===== Records for the exercise =====
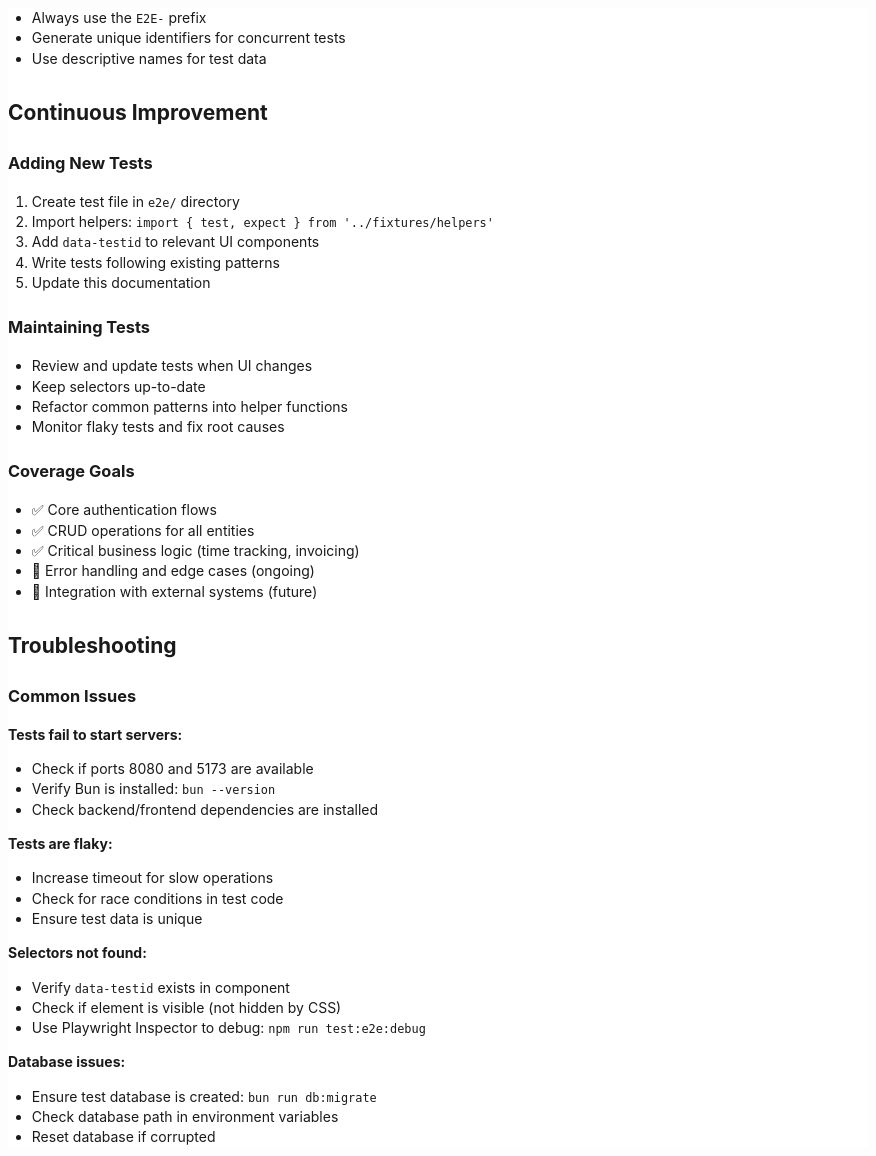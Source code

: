 - Always use the `E2E-` prefix
- Generate unique identifiers for concurrent tests
- Use descriptive names for test data

## Continuous Improvement

### Adding New Tests

1. Create test file in `e2e/` directory
2. Import helpers: `import { test, expect } from '../fixtures/helpers'`
3. Add `data-testid` to relevant UI components
4. Write tests following existing patterns
5. Update this documentation

### Maintaining Tests

- Review and update tests when UI changes
- Keep selectors up-to-date
- Refactor common patterns into helper functions
- Monitor flaky tests and fix root causes

### Coverage Goals

- ✅ Core authentication flows
- ✅ CRUD operations for all entities
- ✅ Critical business logic (time tracking, invoicing)
- 🔄 Error handling and edge cases (ongoing)
- 🔄 Integration with external systems (future)

## Troubleshooting

### Common Issues

**Tests fail to start servers:**
- Check if ports 8080 and 5173 are available
- Verify Bun is installed: `bun --version`
- Check backend/frontend dependencies are installed

**Tests are flaky:**
- Increase timeout for slow operations
- Check for race conditions in test code
- Ensure test data is unique

**Selectors not found:**
- Verify `data-testid` exists in component
- Check if element is visible (not hidden by CSS)
- Use Playwright Inspector to debug: `npm run test:e2e:debug`

**Database issues:**
- Ensure test database is created: `bun run db:migrate`
- Check database path in environment variables
- Reset database if corrupted
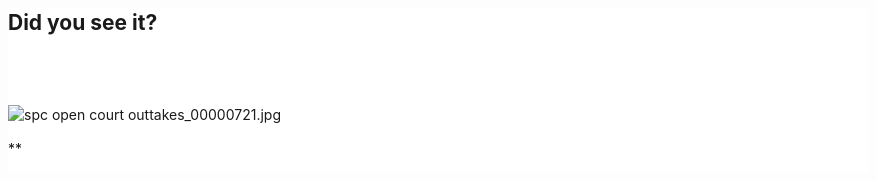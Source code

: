 <div class="ad ad--epic ad--mobile" data-ad-text="show">

<div data-ad-id="ad_rect_btf_03" data-ad-position="mobile" data-ad-refresh="adbody">

<div id="ad_rect_btf_03" class="ad-ad_rect_btf_03 ad-refresh-adbody">

</div>

</div>

</div>

<div class="zn-top">

<div class="zn-top__background">

</div>

</div>

<div class="l-container zn__background--content-relative">

<div class="zn-header">

## Did you see it?<span class="zn-header__stripes"> </span>

</div>

<div class="zn__containers">

<div class="column zn__column--idx-0">

<div id="cn-container_20DA9FB0-E482-681B-8E89-47FAAA606B05" class="cn cn-carousel-medium-strip cn--idx-0 cn-container_20DA9FB0-E482-681B-8E89-47FAAA606B05" data-layout="carousel-medium-strip">

<div class="loading-video-carousel">

</div>

<div class="js-owl-carousel owl-carousel carousel--fixed carousel-medium-strip" data-galleryname="" data-cut-format="" data-is-gallery="" data-slide-count="14">

<div class="cn__column carousel__content__item">

<div class="cd__wrapper" data-analytics="_carousel-medium-strip_video_video">

<div class="media">

[![spc open court
outtakes\_00000721.jpg](data:image/gif;base64,R0lGODlhEAAJAJEAAAAAAP///////wAAACH5BAEAAAIALAAAAAAQAAkAAAIKlI+py+0Po5yUFQA7)](/videos/sports/2016/12/22/spc-open-court-outtakes.cnn)

<div class="img__preloader">

</div>

![spc open court
outtakes\_00000721.jpg](//cdn.cnn.com/cnnnext/dam/assets/161222135813-spc-open-court-outtakes-00000721-large-tease.jpg)

**

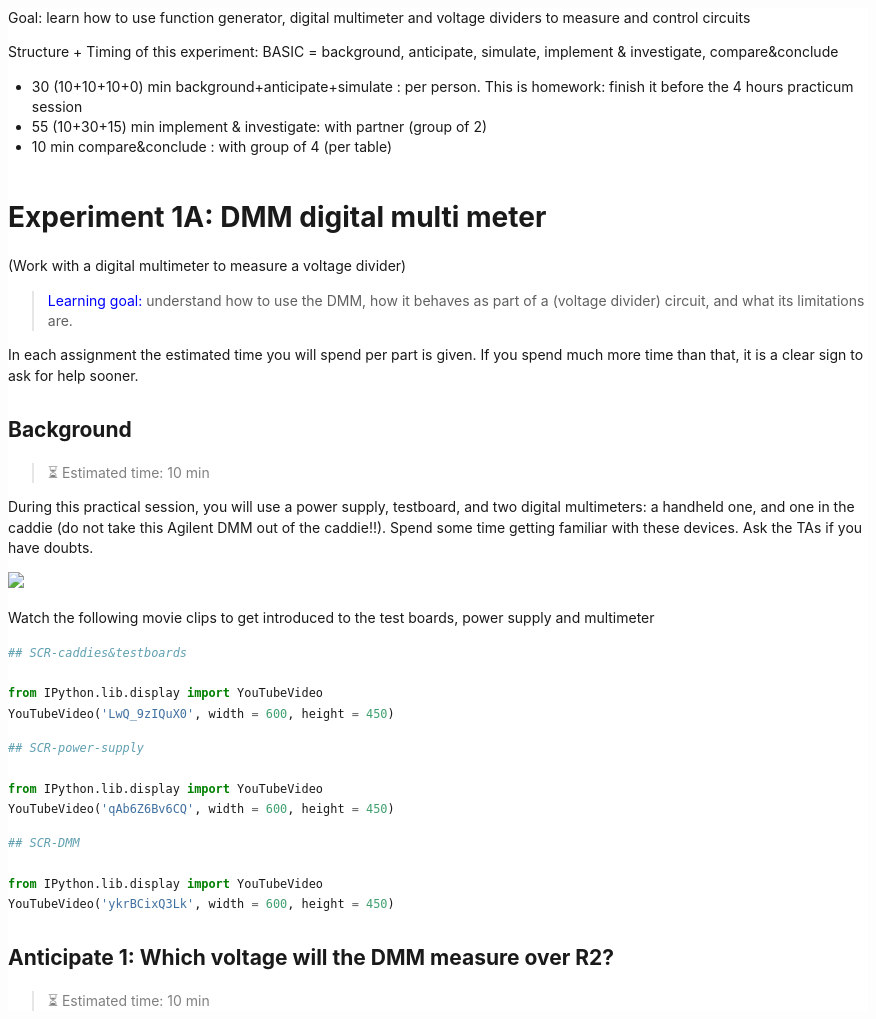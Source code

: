 Goal: learn how to use function generator, digital multimeter and voltage dividers to measure and control circuits

Structure + Timing of this experiment: 
BASIC = background, anticipate, simulate, implement & investigate, compare&conclude
- 30 (10+10+10+0) min background+anticipate+simulate  : per person. This is homework: finish it before the 4 hours practicum session
- 55 (10+30+15) min implement & investigate: with partner (group of 2)
- 10 min compare&conclude                  : with group of 4 (per table)


# Experiment 1A: DMM digital multi meter
(Work with a digital multimeter to measure a voltage divider)
> <font color='blue'>Learning goal:</font> understand how to use the DMM, how it behaves as part of a (voltage divider) circuit, and what its limitations are.

In each assignment the estimated time you will spend per part is given. If you spend much more time than that, it is a clear sign to ask for help sooner. 

## Background 
> <font color='grey'>⏳ Estimated time: 10 min</font>

During this practical session, you will use a power supply, testboard, and two digital multimeters: a handheld one, and one in the caddie (do not take this Agilent DMM out of the caddie!!).
Spend some time getting familiar with these devices. Ask the TAs if you have doubts.

<img src="https://gitlab.tudelft.nl/mwdocter/nb2214-images/-/raw/main/ELC/ELC1a%20DMM.jpg" width=50%></img>

Watch the following movie clips to get introduced to the test boards, power supply and multimeter



```python
## SCR-caddies&testboards

from IPython.lib.display import YouTubeVideo
YouTubeVideo('LwQ_9zIQuX0', width = 600, height = 450)
```

```python
## SCR-power-supply

from IPython.lib.display import YouTubeVideo
YouTubeVideo('qAb6Z6Bv6CQ', width = 600, height = 450)
```

```python
## SCR-DMM

from IPython.lib.display import YouTubeVideo
YouTubeVideo('ykrBCixQ3Lk', width = 600, height = 450)
```



## Anticipate 1: Which voltage will the DMM measure over R2?
> <font color='grey'>⏳ Estimated time: 10 min</font>
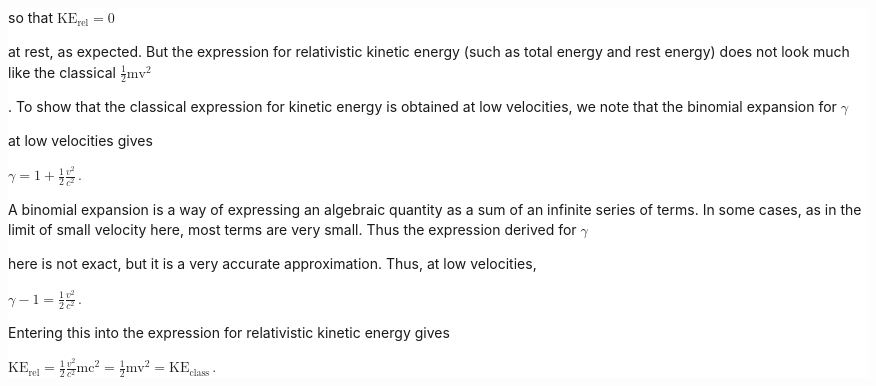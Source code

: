 so that <math xmlns="http://www.w3.org/1998/Math/MathML"><semantics><mrow><mrow><mrow><msub><mtext>KE</mtext><mrow><mtext>rel</mtext></mrow></msub><mo stretchy="false">=</mo><mn>0</mn></mrow></mrow><mrow /></mrow><annotation encoding="StarMath 5.0"> size 12{"KE" rSub { size 8{"rel"} } =0} {}</annotation></semantics></math>

 at rest, as expected. But the expression for relativistic kinetic energy (such as total energy and rest energy) does not look much like the classical <math xmlns="http://www.w3.org/1998/Math/MathML"><semantics><mrow><mrow><mrow><mfrac><mn>1</mn><mn>2</mn></mfrac><mrow><msup><mi fontstyle="italic">mv</mi><mrow><mn>2</mn></mrow></msup></mrow></mrow></mrow><mrow /></mrow><annotation encoding="StarMath 5.0"> size 12{ { {1} over {2} } ital "mv" rSup { size 8{2} } } {}</annotation></semantics></math>

. To show that the classical expression for kinetic energy is obtained at low velocities, we note that the binomial expansion for <math xmlns="http://www.w3.org/1998/Math/MathML"><semantics><mrow><mrow><mi>γ</mi></mrow><mrow /></mrow><annotation encoding="StarMath 5.0"> size 12{γ} {}</annotation></semantics></math>

 at low velocities gives

<div data-type="equation" id="eip-928">
<math xmlns="http://www.w3.org/1998/Math/MathML"><semantics><mrow><mrow><mrow><mrow><mi>γ</mi><mo stretchy="false">=</mo><mrow><mn>1</mn><mo stretchy="false">+</mo><mfrac><mn>1</mn><mn>2</mn></mfrac></mrow></mrow><mfrac><msup><mi>v</mi><mrow><mn>2</mn></mrow></msup><msup><mi>c</mi><mrow><mn>2</mn></mrow></msup></mfrac><mo>.</mo></mrow></mrow><mrow /></mrow><annotation encoding="StarMath 5.0"> size 12{γ=1+ { {1} over {2} } { {v rSup { size 8{2} } } over {c rSup { size 8{2} } } } } {}</annotation></semantics></math>
</div>

A binomial expansion is a way of expressing an algebraic quantity as a sum of an infinite series of terms. In some cases, as in the limit of small velocity here, most terms are very small. Thus the expression derived for <math xmlns="http://www.w3.org/1998/Math/MathML"><semantics><mrow><mrow><mi>γ</mi></mrow><mrow /></mrow><annotation encoding="StarMath 5.0"> size 12{γ} {}</annotation></semantics></math>

 here is not exact, but it is a very accurate approximation. Thus, at low velocities,

<div data-type="equation" id="eip-626">
<math xmlns="http://www.w3.org/1998/Math/MathML"><semantics><mrow><mrow><mrow><mrow><mrow><mi>γ</mi><mo stretchy="false">−</mo><mn>1</mn></mrow><mo stretchy="false">=</mo><mfrac><mn>1</mn><mn>2</mn></mfrac></mrow><mfrac><msup><mi>v</mi><mrow><mn>2</mn></mrow></msup><msup><mi>c</mi><mrow><mn>2</mn></mrow></msup></mfrac><mo>.</mo></mrow></mrow><mrow /></mrow><annotation encoding="StarMath 5.0"> size 12{γ - 1= { {1} over {2} } { {v rSup { size 8{2} } } over {c rSup { size 8{2} } } } } {}</annotation></semantics></math>
</div>

Entering this into the expression for relativistic kinetic energy gives

<div data-type="equation" id="eip-962">
<math xmlns="http://www.w3.org/1998/Math/MathML"><semantics><mrow><mrow><mrow><mrow><msub><mtext>KE</mtext><mrow><mtext>rel</mtext></mrow></msub><mo stretchy="false">=</mo><mfenced open="[" close="]"><mrow><mfrac><mn>1</mn><mn>2</mn></mfrac><mfrac><msup><mi>v</mi><mrow><mn>2</mn></mrow></msup><msup><mi>c</mi><mrow><mn>2</mn></mrow></msup></mfrac></mrow></mfenced></mrow><mrow><mrow><msup><mi fontstyle="italic">mc</mi><mrow><mn>2</mn></mrow></msup></mrow><mo stretchy="false">=</mo><mfrac><mn>1</mn><mn>2</mn></mfrac></mrow><mrow><mrow><msup><mi fontstyle="italic">mv</mi><mrow><mn>2</mn></mrow></msup></mrow><mo stretchy="false">=</mo><msub><mtext>KE</mtext><mrow><mtext>class</mtext></mrow></msub></mrow></mrow></mrow><mrow /><mo>.</mo></mrow></semantics></math>
</div>
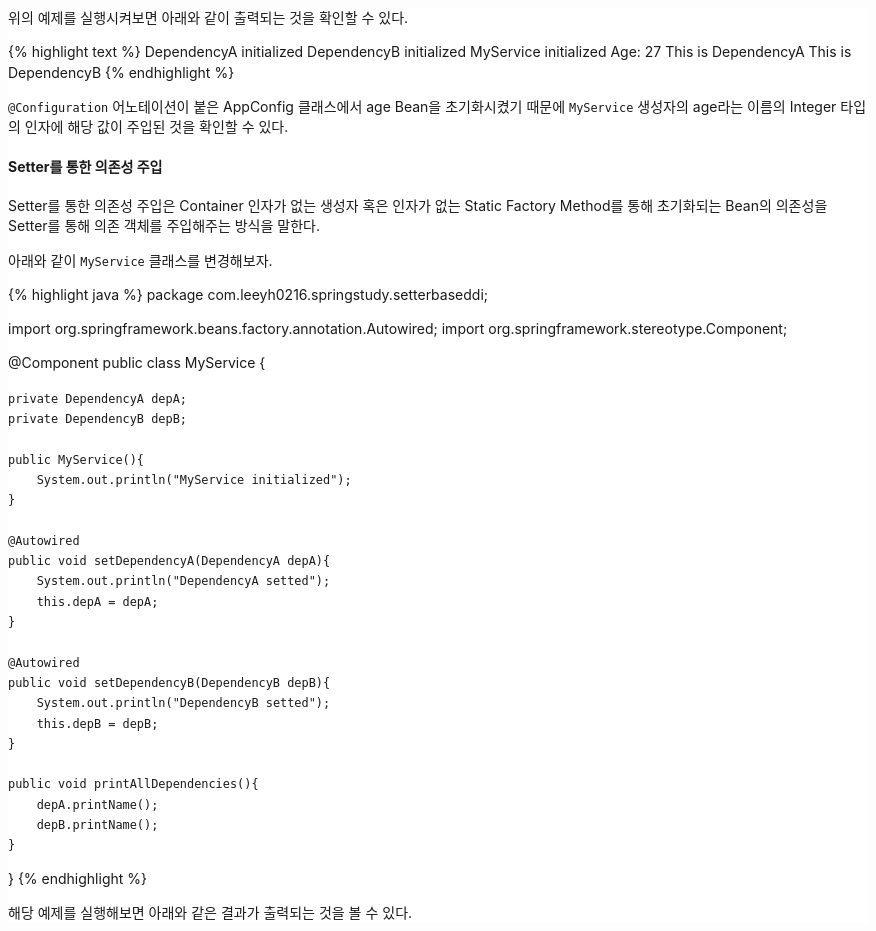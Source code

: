 위의 예제를 실행시켜보면 아래와 같이 출력되는 것을 확인할 수 있다.

{% highlight text %}
DependencyA initialized
DependencyB initialized
MyService initialized
Age: 27
This is DependencyA
This is DependencyB
{% endhighlight %}

`@Configuration` 어노테이션이 붙은 AppConfig 클래스에서 age Bean을 초기화시켰기 때문에 `MyService` 생성자의 age라는 이름의 Integer 타입의 인자에 해당 값이 주입된 것을 확인할 수 있다.

#### Setter를 통한 의존성 주입

Setter를 통한 의존성 주입은 Container 인자가 없는 생성자 혹은 인자가 없는 Static Factory Method를 통해 초기화되는 Bean의 의존성을 Setter를 통해 의존 객체를 주입해주는 방식을 말한다.

아래와 같이 `MyService` 클래스를 변경해보자.

{% highlight java %}
package com.leeyh0216.springstudy.setterbaseddi;

import org.springframework.beans.factory.annotation.Autowired;
import org.springframework.stereotype.Component;

@Component
public class MyService {

    private DependencyA depA;
    private DependencyB depB;

    public MyService(){
        System.out.println("MyService initialized");
    }

    @Autowired
    public void setDependencyA(DependencyA depA){
        System.out.println("DependencyA setted");
        this.depA = depA;
    }

    @Autowired
    public void setDependencyB(DependencyB depB){
        System.out.println("DependencyB setted");
        this.depB = depB;
    }

    public void printAllDependencies(){
        depA.printName();
        depB.printName();
    }
}
{% endhighlight %}

해당 예제를 실행해보면 아래와 같은 결과가 출력되는 것을 볼 수 있다.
=====
About this task - Compute the number of lines above that contain the string "width". Reply with that value only.

Your solution - 4